Swarms of armed officers, heavy police equipment and hundreds of first responders tried to stabilize the scene around Planned Parenthood, where an active shooter was on the loose.
Inside, innocent victims lay suffering from gunshot wounds, some trapped and in need of immediate medical care.
“The majority of time you don’t register exactly what’s going on. You rely on your training and you act before you even think at times. You’re rendering aid,” Chuck Long said.
Long and members of the Colorado Springs Fire Department’s tactical emergency medical response unit were there.
“This is our tactical medical vest. We wear this anytime we go into a hot zone,” Long said.
TEMS means they are suited like SWAT members.

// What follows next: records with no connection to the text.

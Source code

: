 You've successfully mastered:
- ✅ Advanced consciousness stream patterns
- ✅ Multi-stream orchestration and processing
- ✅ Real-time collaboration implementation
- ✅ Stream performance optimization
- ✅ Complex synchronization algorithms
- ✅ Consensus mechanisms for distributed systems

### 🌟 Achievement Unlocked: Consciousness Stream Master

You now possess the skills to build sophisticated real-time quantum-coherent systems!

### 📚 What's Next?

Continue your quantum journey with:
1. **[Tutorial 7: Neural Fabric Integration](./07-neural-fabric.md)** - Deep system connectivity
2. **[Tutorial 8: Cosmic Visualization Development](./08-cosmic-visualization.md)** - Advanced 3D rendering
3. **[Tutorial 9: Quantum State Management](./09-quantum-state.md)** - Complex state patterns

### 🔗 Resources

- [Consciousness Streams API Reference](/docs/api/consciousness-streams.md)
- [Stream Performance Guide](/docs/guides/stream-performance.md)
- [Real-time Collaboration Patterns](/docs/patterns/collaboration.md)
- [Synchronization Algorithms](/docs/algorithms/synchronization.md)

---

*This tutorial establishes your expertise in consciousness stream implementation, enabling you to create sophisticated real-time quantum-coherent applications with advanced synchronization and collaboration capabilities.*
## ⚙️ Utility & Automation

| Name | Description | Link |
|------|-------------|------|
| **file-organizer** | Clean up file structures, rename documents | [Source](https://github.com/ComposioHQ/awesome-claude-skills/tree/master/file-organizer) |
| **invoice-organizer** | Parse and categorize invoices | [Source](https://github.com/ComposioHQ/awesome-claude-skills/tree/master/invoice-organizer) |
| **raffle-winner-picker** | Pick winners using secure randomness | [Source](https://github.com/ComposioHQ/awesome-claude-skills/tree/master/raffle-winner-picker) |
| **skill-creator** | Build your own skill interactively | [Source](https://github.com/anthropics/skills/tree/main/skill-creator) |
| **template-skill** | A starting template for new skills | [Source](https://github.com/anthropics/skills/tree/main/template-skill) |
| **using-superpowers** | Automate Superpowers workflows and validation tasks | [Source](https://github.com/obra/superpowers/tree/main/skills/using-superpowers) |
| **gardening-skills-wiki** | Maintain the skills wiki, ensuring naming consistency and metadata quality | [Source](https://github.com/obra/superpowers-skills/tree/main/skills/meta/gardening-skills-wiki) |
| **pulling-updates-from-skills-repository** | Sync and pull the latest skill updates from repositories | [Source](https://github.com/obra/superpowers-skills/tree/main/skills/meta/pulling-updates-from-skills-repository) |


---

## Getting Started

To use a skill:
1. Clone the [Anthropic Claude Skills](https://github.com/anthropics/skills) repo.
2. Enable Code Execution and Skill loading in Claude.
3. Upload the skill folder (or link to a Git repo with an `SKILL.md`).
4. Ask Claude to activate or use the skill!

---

“We got our rifle plates, both sides, front and back. Tourniquets, gas mask and other medical equipment that we would carry on this,” Long said.
But instead of guns, they go in armed with medical supplies.
“The leg bag consists of our tourniquets, combat gauze and some BLS type airways,” Long said.
The team can’t talk specifics, but during the shooting, backed by members of Colorado Springs police officers and El Paso County sheriff’s deputies, the tactical paramedics pulled victims from the “hot zone.”
“When there’s a hostile situation or a situation where somebody is critically injured and bleeding heavily one of the biggest things that we do is be able to stop that bleeding,” Lt. Kurt Dennison said. “We trust each other 100 percent.”
Their heroic actions in the mass causality situation no doubt saved lives
“We are able to do some things quicker and faster that makes a difference in the outcome of patient care,” Dennison said. “For us on the TEMS unit, its not a matter of the number of people who are injured, we take one life at a time and we take it very seriously.”
In Colorado Springs, the TEMS unit has been around since 1993. It responds to about 120 calls every year. Doctors say if the unit gets to a patient quick enough and stop the bleeding, they can increase a patients survival by up to 90 percent.